--- START ---

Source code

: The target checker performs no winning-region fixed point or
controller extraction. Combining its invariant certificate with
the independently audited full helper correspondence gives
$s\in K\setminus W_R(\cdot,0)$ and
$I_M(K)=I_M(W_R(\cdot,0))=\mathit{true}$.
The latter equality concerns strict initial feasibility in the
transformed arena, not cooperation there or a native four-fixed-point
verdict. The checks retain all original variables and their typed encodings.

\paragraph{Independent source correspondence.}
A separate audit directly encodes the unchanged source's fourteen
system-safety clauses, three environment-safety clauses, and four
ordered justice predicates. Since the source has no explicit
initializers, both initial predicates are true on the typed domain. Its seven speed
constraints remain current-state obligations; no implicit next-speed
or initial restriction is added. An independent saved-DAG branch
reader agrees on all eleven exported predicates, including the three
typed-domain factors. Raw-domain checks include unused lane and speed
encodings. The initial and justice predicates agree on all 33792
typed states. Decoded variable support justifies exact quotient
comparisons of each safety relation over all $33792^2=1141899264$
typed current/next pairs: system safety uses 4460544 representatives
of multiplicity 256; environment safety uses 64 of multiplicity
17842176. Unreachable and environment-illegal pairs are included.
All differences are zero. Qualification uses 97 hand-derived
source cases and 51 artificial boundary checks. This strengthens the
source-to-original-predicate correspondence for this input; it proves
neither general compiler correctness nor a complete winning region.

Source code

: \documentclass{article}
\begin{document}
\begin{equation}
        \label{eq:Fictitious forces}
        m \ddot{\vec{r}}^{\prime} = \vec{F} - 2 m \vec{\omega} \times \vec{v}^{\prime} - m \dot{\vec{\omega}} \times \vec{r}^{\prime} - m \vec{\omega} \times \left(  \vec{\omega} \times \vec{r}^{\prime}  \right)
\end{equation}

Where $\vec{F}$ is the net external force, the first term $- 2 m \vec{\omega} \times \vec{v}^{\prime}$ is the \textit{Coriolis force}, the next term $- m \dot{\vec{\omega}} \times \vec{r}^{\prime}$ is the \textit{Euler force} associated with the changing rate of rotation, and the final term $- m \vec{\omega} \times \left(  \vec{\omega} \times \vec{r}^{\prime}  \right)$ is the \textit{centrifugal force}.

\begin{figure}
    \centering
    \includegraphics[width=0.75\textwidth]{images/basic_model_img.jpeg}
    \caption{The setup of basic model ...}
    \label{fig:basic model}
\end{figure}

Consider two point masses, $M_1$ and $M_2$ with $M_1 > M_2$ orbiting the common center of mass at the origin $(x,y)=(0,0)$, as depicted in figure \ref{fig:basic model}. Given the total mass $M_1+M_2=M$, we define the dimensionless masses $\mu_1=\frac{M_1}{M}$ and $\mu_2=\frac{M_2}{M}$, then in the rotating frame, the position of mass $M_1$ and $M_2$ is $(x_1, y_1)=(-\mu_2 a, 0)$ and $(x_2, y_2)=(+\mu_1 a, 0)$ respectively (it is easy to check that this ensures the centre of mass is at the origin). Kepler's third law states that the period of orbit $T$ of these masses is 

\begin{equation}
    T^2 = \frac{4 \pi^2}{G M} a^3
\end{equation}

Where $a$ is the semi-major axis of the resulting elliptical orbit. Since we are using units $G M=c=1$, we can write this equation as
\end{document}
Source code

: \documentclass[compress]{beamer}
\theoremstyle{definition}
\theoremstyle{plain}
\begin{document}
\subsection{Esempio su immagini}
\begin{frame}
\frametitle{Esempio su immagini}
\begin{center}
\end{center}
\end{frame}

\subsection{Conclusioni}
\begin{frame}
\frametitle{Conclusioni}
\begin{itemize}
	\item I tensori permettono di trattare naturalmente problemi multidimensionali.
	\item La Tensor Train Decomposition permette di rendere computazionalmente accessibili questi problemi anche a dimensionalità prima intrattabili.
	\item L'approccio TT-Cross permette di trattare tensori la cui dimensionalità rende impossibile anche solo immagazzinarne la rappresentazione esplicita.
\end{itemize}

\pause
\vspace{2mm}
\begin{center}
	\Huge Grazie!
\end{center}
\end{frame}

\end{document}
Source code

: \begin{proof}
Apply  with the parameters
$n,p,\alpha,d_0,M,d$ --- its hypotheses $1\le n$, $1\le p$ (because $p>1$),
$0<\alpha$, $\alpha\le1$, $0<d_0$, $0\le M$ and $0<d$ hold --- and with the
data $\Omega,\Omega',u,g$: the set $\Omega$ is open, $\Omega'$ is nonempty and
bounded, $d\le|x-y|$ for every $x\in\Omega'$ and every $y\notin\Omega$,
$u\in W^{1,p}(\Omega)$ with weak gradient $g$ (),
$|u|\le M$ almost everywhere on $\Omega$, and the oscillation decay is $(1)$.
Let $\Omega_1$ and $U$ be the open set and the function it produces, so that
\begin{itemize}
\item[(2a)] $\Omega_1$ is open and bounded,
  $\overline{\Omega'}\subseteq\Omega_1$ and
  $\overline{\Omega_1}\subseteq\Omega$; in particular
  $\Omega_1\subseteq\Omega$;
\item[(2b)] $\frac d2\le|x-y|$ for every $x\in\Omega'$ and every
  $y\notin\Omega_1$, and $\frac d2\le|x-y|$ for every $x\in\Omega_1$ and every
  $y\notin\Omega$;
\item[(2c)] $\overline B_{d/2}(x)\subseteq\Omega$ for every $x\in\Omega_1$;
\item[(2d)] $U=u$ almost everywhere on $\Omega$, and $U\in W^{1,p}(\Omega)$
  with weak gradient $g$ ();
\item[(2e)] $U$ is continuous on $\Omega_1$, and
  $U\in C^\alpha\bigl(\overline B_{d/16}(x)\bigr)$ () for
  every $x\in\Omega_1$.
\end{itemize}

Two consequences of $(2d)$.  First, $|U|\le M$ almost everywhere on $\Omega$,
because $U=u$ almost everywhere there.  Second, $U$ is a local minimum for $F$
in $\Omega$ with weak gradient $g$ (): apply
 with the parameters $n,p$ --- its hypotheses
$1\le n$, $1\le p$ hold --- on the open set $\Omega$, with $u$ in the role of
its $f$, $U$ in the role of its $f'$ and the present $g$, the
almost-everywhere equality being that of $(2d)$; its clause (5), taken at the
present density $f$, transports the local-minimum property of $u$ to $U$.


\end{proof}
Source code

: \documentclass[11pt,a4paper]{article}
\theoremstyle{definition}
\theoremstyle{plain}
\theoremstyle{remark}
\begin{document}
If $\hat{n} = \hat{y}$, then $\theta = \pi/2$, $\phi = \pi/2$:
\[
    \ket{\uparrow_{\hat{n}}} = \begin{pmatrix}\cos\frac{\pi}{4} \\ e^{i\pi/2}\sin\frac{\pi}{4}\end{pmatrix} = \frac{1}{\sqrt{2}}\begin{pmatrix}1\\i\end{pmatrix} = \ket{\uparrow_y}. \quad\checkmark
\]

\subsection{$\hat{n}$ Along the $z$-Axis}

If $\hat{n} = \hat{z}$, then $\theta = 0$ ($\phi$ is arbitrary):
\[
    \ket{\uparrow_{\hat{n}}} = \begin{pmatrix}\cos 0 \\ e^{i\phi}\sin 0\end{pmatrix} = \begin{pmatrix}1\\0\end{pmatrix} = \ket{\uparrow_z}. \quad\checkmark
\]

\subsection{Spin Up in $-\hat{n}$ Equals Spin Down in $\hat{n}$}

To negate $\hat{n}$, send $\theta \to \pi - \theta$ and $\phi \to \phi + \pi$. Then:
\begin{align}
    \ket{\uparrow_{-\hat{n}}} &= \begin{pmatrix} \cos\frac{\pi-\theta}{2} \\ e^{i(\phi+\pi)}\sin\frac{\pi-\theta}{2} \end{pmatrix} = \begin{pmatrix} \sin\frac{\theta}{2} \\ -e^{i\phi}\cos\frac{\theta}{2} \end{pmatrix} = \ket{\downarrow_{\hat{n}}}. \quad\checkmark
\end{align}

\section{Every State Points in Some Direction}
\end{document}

--- END ---

**ASSIGNMENT:** Copy out the lines above that hold the string "system".

**EXERCISE RESPONSE:**
system-safety clauses, three environment-safety clauses, and four
typed current/next pairs: system safety uses 4460544 representatives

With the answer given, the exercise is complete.